I rapporti fra Cesare e Pompeo erano ormai tesissimi. Il primo inviò allora nel 49 a.C. una lettera in Senato, dove dichiarava che era disposto a sciogliere l'
imperium sulle sue truppe se Pompeo avesse fatto altrettanto (infatti questi aveva il controllo di un esercito pur essendo dentro il
pomerium; a lui era consentito in quanto agiva nell'interesse del Senato). I senatori, ostili a Cesare, mandarono il monito a questi di sciogliere le truppe subito, se non voleva essere dichiarato nemico pubblico. Cesare allora non ebbe altra scelta: a gennaio del 49 d.C. varcò il Rubicone, che, ricordiamolo, segnava il confine del
pomerium, dicendo la famosa frase 'il dado è tratto' (o più correttamente 'il dado è stato tratto'), in latino (come ci riporta Svetonio)
alea iacta est oppure in greco (come ci riporta Plutarco) ἀνερρίφθω κύβος. Tale gesto, divenuto simbolico come pochi, segnò l'inizio di una nuova Guerra Civile.
Pompeo preferì ritirarsi subito in Grecia, dove aveva un esercito, per cercare di accerchiare Cesare con altre truppe presenti in Spagna. Tuttavia quest'ultimo prevenne con efficienza tale strategia, dirigendosi prima in Spagna e sbaragliando i pompeiani lì collocati, e solo in seguito procedendo verso la Grecia.
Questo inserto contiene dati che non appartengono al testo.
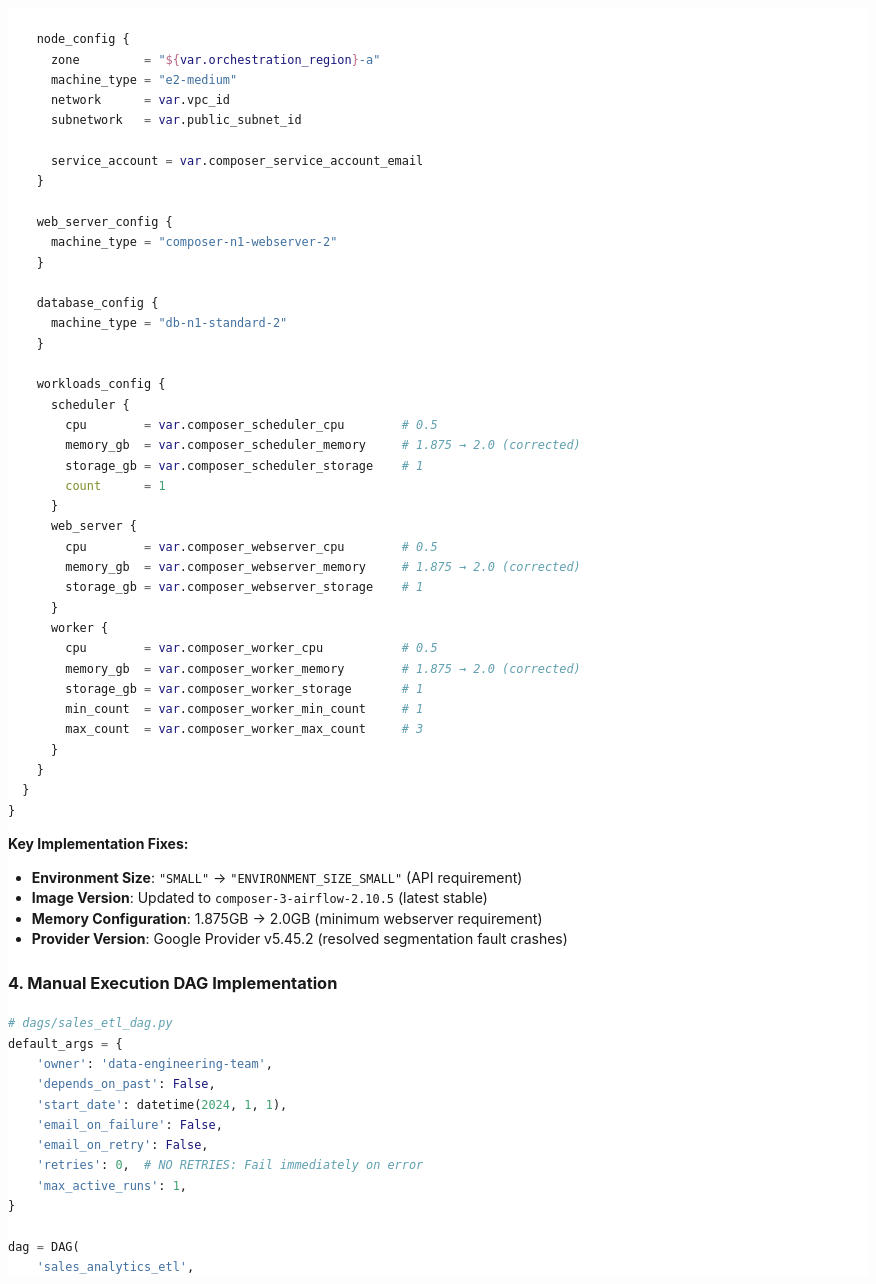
 ```terraform

    node_config {
      zone         = "${var.orchestration_region}-a"
      machine_type = "e2-medium"
      network      = var.vpc_id
      subnetwork   = var.public_subnet_id
      
      service_account = var.composer_service_account_email
    }

    web_server_config {
      machine_type = "composer-n1-webserver-2"
    }

    database_config {
      machine_type = "db-n1-standard-2"
    }

    workloads_config {
      scheduler {
        cpu        = var.composer_scheduler_cpu        # 0.5
        memory_gb  = var.composer_scheduler_memory     # 1.875 → 2.0 (corrected)
        storage_gb = var.composer_scheduler_storage    # 1
        count      = 1
      }
      web_server {
        cpu        = var.composer_webserver_cpu        # 0.5
        memory_gb  = var.composer_webserver_memory     # 1.875 → 2.0 (corrected)
        storage_gb = var.composer_webserver_storage    # 1
      }
      worker {
        cpu        = var.composer_worker_cpu           # 0.5
        memory_gb  = var.composer_worker_memory        # 1.875 → 2.0 (corrected)
        storage_gb = var.composer_worker_storage       # 1
        min_count  = var.composer_worker_min_count     # 1
        max_count  = var.composer_worker_max_count     # 3
      }
    }
  }
}
```

**Key Implementation Fixes:**
- **Environment Size**: `"SMALL"` → `"ENVIRONMENT_SIZE_SMALL"` (API requirement)
- **Image Version**: Updated to `composer-3-airflow-2.10.5` (latest stable)
- **Memory Configuration**: 1.875GB → 2.0GB (minimum webserver requirement)
- **Provider Version**: Google Provider v5.45.2 (resolved segmentation fault crashes)

### 4. **Manual Execution DAG Implementation**

```python
# dags/sales_etl_dag.py
default_args = {
    'owner': 'data-engineering-team',
    'depends_on_past': False,
    'start_date': datetime(2024, 1, 1),
    'email_on_failure': False,
    'email_on_retry': False,
    'retries': 0,  # NO RETRIES: Fail immediately on error
    'max_active_runs': 1,
}

dag = DAG(
    'sales_analytics_etl',
```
Pompeo non fu capace di reagire, e, sconfitto nella violenta battaglia di Farsalo (48 d.C.), ormai abbandonato da tutti i suoi seguaci, decise di fuggire a Lesbo, dove si ricongiunse con la moglie Cornelia ed il figlio Sesto (tenete a mente questo nome, che ci servirà in futuro). Da qui salpò in Egitto, cercando ospitalità presso il giovanissimo faraone Tolomeo XIII, che non aveva ancora varcato la soglia dei 15 anni. Il giovane sovrano, consigliato dall'eunuco Potino, decise di far uccidere a tradimento Pompeo per ingraziarsi Cesare, che stava arrivando. L'esecutore fu Lucio Settimio, vecchio compagno d'armi di Pompeo, che lo pugnalò a tradimento, dopo essersi fatto riconoscere e averlo avvicinato. Il corpo di Pompeo fu ance decapitato, e la sua testa fu offerta in dono a Cesare, ormai giunto in Egitto, ma questi fu profondamente sdegnato dal tradimento del quale Pompeo era stato vittima e del modo ignominioso col quale era stato ucciso.
La testa di Pompeo, Giovanni Antonio Pellegrini, XVIII secoloIn Egitto, Cesare strinse una relazione con la sorella maggiore di Tolomeo XIII, Cleopatra VII, meglio nota come Cleopatra, che andò ad acquisire sempre un maggiore favore nei pressi di Cesare, anche dopo che questi la fece sposare col fratello. Tolomeo XIII volle reagire a questa manovra della sorella e del futuro dittatore: si alleò dunque con la sorella Arsinoe IV e marciò contro Cesare, il quale tuttavia ebbe la meglio. Tolomeo XIII, in fuga, annegò, e Cleopatra venne eletta come unica sovrana d'Egitto.
Pompeo era dunque vinto, ma ciò non voleva affatto dire che i nemici di Cesare fossero tutti scomparsi: questi dovette infatti prima affrontare Farnace, figlio di Mitridate re del Ponto, che si era ribellato come il padre, poi Catone, discendente di Catone il Censore, che si era stabilito in Africa. Dopo essere stato vinto a Tapso, Catone si asserragliò ad Utica e lì si uccise per non sottostare alla tirannia di Cesare. Nel 45 a.C., in Spagna, a Munda, furono vinti i due figli di Pompeo, uno omonimo del padre, l'altro Sesto. Il primo morì, il secondo riuscì a fuggire.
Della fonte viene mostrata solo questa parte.